(Dataset records)
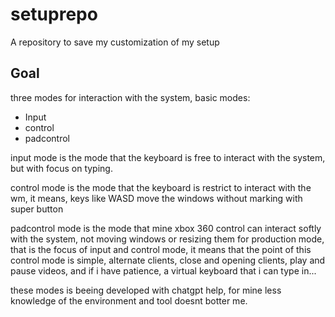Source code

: # setuprepo
A repository to save my customization of my setup


## Goal 

three modes for interaction with the system, basic modes:

 * Input
 * control
 * padcontrol

 input mode is the mode that the keyboard is free to interact with the system, but with focus on typing.

 control mode is the mode that the keyboard is restrict to interact with the wm, it means, keys like WASD move the windows without marking with super button

 padcontrol mode is the mode that mine xbox 360 control can interact softly with the system, not moving windows or resizing them for production mode, that is the focus of input and control mode, it means that the point of this control mode is simple, alternate clients, close and opening clients, play and pause videos, and if i have patience, a virtual keyboard that i can type in...

 these modes is beeing developed with chatgpt help, for mine less knowledge of the environment and tool doesnt botter me.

• _YOUR GOAL_: Output only an exact transcription of the lines above from the one with "A repository to" up to and including the one with "control mode is the mode that the".

• _SOLUTION_:
A repository to save my customization of my setup


## Goal 

three modes for interaction with the system, basic modes:

 * Input
 * control
 * padcontrol

 input mode is the mode that the keyboard is free to interact with the system, but with focus on typing.

 control mode is the mode that the keyboard is restrict to interact with the wm, it means, keys like WASD move the windows without marking with super button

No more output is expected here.